Toplantıda söz alan CHP Çeşme İlçe Başkanı Ekrem Oran, CHP olarak halkın sağlığını, çevrenin korunmasını önemsediklerini vurgulayarak, "Halk sağlığına ve çevreye zarar verecek her şeyin karşısındayız. Biz nasıl şeker fabrikalarının satılmasına karşıysak, biz nasıl seçimlere hile karıştırılmasına karşıysak, biz nasıl kadınlarımızın iffetinin kahkahasıyla yargılanmasına, çocuklarımızın tarikat yuvalarında tecavüzlere uğrayarak, geleceklerinin engellenmesine karşıysak, biz nasıl milli eğitimimizin gayri milli yapılmasına karşıysak, biz CHP olarak Ildır'da orkinos balıkları çiftliklerinin denizimizi kirletmesine karşıysak, biz Ovacık'ta RES'lerin, Germiyan'da taş ocaklarının karşısında yer aldık. Şu anda OHAL dönemini üzülerek yaşıyoruz.
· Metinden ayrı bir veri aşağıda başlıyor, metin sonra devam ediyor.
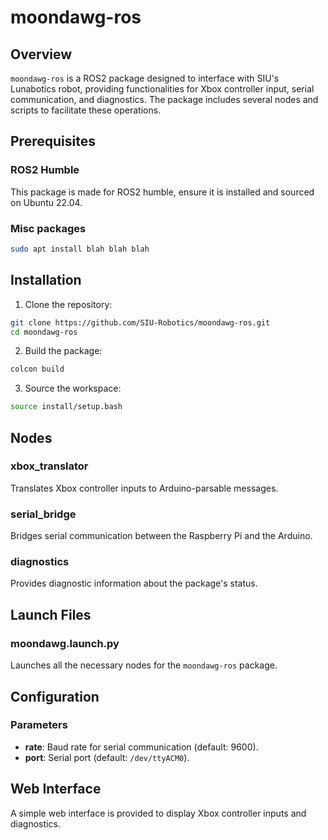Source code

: # moondawg-ros

## Overview

`moondawg-ros` is a ROS2 package designed to interface with SIU's Lunabotics robot, providing functionalities for Xbox controller input, serial communication, and diagnostics. The package includes several nodes and scripts to facilitate these operations.


## Prerequisites
### ROS2 Humble
This package is made for ROS2 humble, ensure it is installed and sourced on Ubuntu 22.04.
### Misc packages
```bash
sudo apt install blah blah blah
```

## Installation
1. Clone the repository:
```bash
git clone https://github.com/SIU-Robotics/moondawg-ros.git
cd moondawg-ros
```

2. Build the package:
```bash
colcon build
```

3. Source the workspace:
```bash
source install/setup.bash
```

## Nodes

### xbox_translator

Translates Xbox controller inputs to Arduino-parsable messages.

### serial_bridge

Bridges serial communication between the Raspberry Pi and the Arduino.

### diagnostics

Provides diagnostic information about the package's status.

## Launch Files

### moondawg.launch.py

Launches all the necessary nodes for the `moondawg-ros` package.


## Configuration

### Parameters

- **rate**: Baud rate for serial communication (default: 9600).
- **port**: Serial port (default: `/dev/ttyACM0`).

## Web Interface

A simple web interface is provided to display Xbox controller inputs and diagnostics.
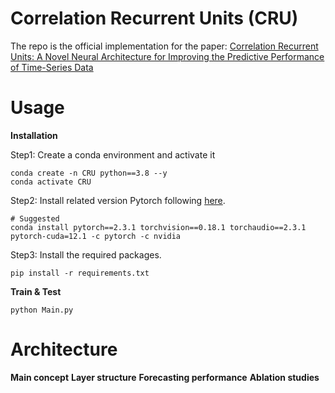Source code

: # Correlation Recurrent Units (CRU)
The repo is the official implementation for the paper: [Correlation Recurrent Units: A Novel Neural Architecture for Improving the Predictive Performance of Time-Series Data](https://ieeexplore.ieee.org/document/10264112)

# Usage
**Installation**

Step1: Create a conda environment and activate it
```
conda create -n CRU python==3.8 --y
conda activate CRU
```
Step2: Install related version Pytorch following [here](https://pytorch.org/get-started/previous-versions/).
```
# Suggested
conda install pytorch==2.3.1 torchvision==0.18.1 torchaudio==2.3.1 pytorch-cuda=12.1 -c pytorch -c nvidia
```
Step3: Install the required packages.
```
pip install -r requirements.txt
```

**Train & Test**
```
python Main.py
```

# Architecture
**Main concept**
**Layer structure**
**Forecasting performance**
**Ablation studies**

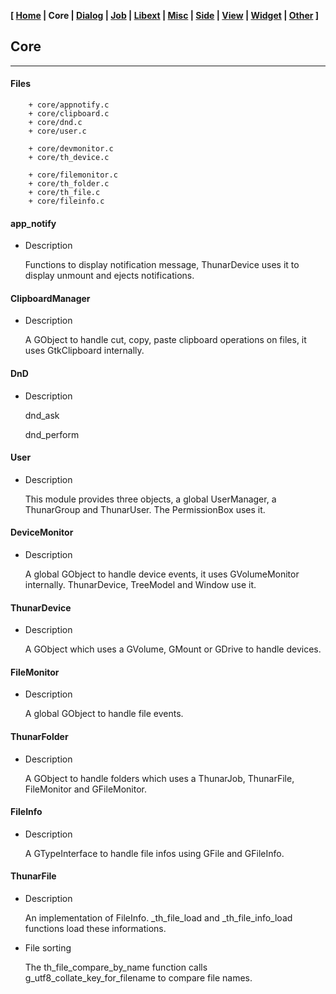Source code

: **[ [Home](00-Home.html) | Core | [Dialog](02-Dialog.html) | [Job](03-Job.html) | [Libext](04-Libext.html) | [Misc](05-Misc.html) | [Side](06-Side.html) | [View](07-View.html) | [Widget](08-Widget.html) | [Other](99-Other.html) ]**

## Core

---

#### Files

```
    + core/appnotify.c
    + core/clipboard.c
    + core/dnd.c
    + core/user.c
    
    + core/devmonitor.c
    + core/th_device.c
    
    + core/filemonitor.c
    + core/th_folder.c
    + core/th_file.c
    + core/fileinfo.c
```


#### app_notify

* Description
    
    Functions to display notification message, ThunarDevice uses it
    to display unmount and ejects notifications.


#### ClipboardManager

* Description

    A GObject to handle cut, copy, paste clipboard operations on files,
    it uses GtkClipboard internally.


#### DnD

* Description

    dnd_ask
    
    dnd_perform


#### User

* Description

    This module provides three objects, a global UserManager,
    a ThunarGroup and ThunarUser. The PermissionBox uses it.


#### DeviceMonitor

* Description

    A global GObject to handle device events, it uses GVolumeMonitor
    internally. ThunarDevice, TreeModel and Window use it.


#### ThunarDevice

* Description

    A GObject which uses a GVolume, GMount or GDrive to handle devices.


#### FileMonitor

* Description

    A global GObject to handle file events.


#### ThunarFolder

* Description

    A GObject to handle folders which uses a ThunarJob, ThunarFile,
    FileMonitor and GFileMonitor.


#### FileInfo

* Description

    A GTypeInterface to handle file infos using GFile and GFileInfo.


#### ThunarFile

* Description

    An implementation of FileInfo. _th_file_load and _th_file_info_load functions
    load these informations.

* File sorting

    The th_file_compare_by_name function calls g_utf8_collate_key_for_filename
    to compare file names.


<br>
<br>
<br>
Bu ülke eğer KHK'larla yönetiliyorsa, taş ocakları da, RES sorunu da, balık çiftlikleri de bir KHK'ya bakar. AKP'li arkadaşlarımız bugün buradaysa, Çeşme'ye destek vermek üzere buradalar. O zaman hodri meydan; hükümetleri ile konuşsunlar, Çeşme'deki RES'lerle, balık çiftlikleri ve taş ocakları ile ilgili olarak hükümetleri KHK çıkarsın ve bu iş bitsin" diyerek çağrıda bulundu.
Bilgilendirme toplantısına katılanların söz alarak görüşlerini ve önerilerini açıklamalarının ardından köy kahvesindeki toplantı sona erdi.